Mit offenem Mund stierte der Rothaarige an die Decke. An der linken Körperseite, unterhalb der Hüfte, breitete sich eine ungewöhnlich große Blutlache aus. Leonards Trommelfelle nahmen den Dienst langsam wieder auf, und er hörte das Röcheln des Todeskampfes. Die Kugel hatte die Beinschlagader getroffen. Hämorrhagischer Schock. Mindestens zwei Liter seines Blutes verteilten sich schon auf dem Fußboden. Er starb auf die gleiche Weise wie der bedauernswerte Doktor Pathom.

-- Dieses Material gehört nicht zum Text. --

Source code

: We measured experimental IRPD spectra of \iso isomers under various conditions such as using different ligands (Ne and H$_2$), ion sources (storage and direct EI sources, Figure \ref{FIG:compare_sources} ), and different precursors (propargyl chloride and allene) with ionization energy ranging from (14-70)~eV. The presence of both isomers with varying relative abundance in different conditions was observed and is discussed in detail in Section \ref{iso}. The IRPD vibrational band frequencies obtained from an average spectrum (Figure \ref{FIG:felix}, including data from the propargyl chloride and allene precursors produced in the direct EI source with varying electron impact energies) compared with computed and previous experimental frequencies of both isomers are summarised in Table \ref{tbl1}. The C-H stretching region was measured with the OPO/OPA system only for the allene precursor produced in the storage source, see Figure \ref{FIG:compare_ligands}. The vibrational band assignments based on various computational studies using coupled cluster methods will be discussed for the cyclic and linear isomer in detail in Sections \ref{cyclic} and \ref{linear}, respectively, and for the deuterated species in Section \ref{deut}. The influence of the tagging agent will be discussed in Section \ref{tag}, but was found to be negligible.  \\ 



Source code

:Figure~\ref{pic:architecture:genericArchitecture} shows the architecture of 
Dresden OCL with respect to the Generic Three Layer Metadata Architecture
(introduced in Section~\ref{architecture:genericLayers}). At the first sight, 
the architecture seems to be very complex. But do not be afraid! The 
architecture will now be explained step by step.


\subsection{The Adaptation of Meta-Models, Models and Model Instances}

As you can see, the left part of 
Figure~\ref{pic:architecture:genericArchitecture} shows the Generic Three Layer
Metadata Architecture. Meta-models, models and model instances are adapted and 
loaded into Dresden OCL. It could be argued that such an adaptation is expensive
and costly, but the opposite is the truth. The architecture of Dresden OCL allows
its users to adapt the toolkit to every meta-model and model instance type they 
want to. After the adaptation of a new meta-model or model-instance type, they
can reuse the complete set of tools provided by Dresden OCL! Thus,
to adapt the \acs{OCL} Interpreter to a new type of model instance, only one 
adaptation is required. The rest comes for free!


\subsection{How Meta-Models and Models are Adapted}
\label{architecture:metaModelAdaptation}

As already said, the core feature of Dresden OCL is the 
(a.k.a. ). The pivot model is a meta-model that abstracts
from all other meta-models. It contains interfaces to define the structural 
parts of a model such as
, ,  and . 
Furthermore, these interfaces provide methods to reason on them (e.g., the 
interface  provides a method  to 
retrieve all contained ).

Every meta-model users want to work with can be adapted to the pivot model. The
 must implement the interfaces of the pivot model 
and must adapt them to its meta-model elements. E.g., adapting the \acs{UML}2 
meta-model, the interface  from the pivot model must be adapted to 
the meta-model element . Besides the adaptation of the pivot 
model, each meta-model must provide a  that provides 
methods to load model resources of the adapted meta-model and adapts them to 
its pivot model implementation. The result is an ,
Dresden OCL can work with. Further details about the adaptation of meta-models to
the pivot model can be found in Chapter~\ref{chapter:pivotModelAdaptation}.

Dumpf knallte Leonard auf die Knie. Das Adrenalin verzog sich, die Konturen im Raum verschmierten, die bunten Lichter hielten sich hartnäckig in seinem Gesichtskreis. Immer noch stand er unter dem Einfluss der Droge. Greller Schmerz fiel über seine linke Schläfe her, als ramme eine wütende Hornisse ihren Stachel hinein. Vorsichtig tastete er und bekam ein Stückchen Metall zu fassen. Langsam zog er die Spitze der Injektionsnadel heraus. Sie hatte sich zwei Zentimeter weit am Schädelknochen entlang unter die Kopfhaut gebohrt. Noch benommen durchwühlte er die Taschen des Toten, fand nur ein Tütchen mit weißem Pulver, lose Geldscheine und eine Schachtel Munition. Dann rappelte er sich auf und wankte ans Fenster. Das Zimmer lag im Erdgeschoss und es gehörte tatsächlich zu einem stillgelegten Krankenhaus. Er konnte weitere verfallene Gebäude sehen, einen verwilderten Garten. Dort entdeckte er zwei Gestalten, die sich im hohen Gras duckten.

Kapitel 9
    „Was macht der denn da?“
Die Piper der indonesischen Küstenwache befand sich auf dem Rückflug zur Basis. In geringer Höhe überquerte sie den südlichen Zipfel der Natunas. Ein Archipel mit 250 Inseln, die meisten davon unbewohnt. Öde, sonnenverbrannte Eilande mit dürftiger Vegetation. Das Leben darauf beschränkte sich auf eine Handvoll Vögel, Kriechtiere und Insekten. Kaum genug, um einem modernen Robinson das Überleben zu sichern.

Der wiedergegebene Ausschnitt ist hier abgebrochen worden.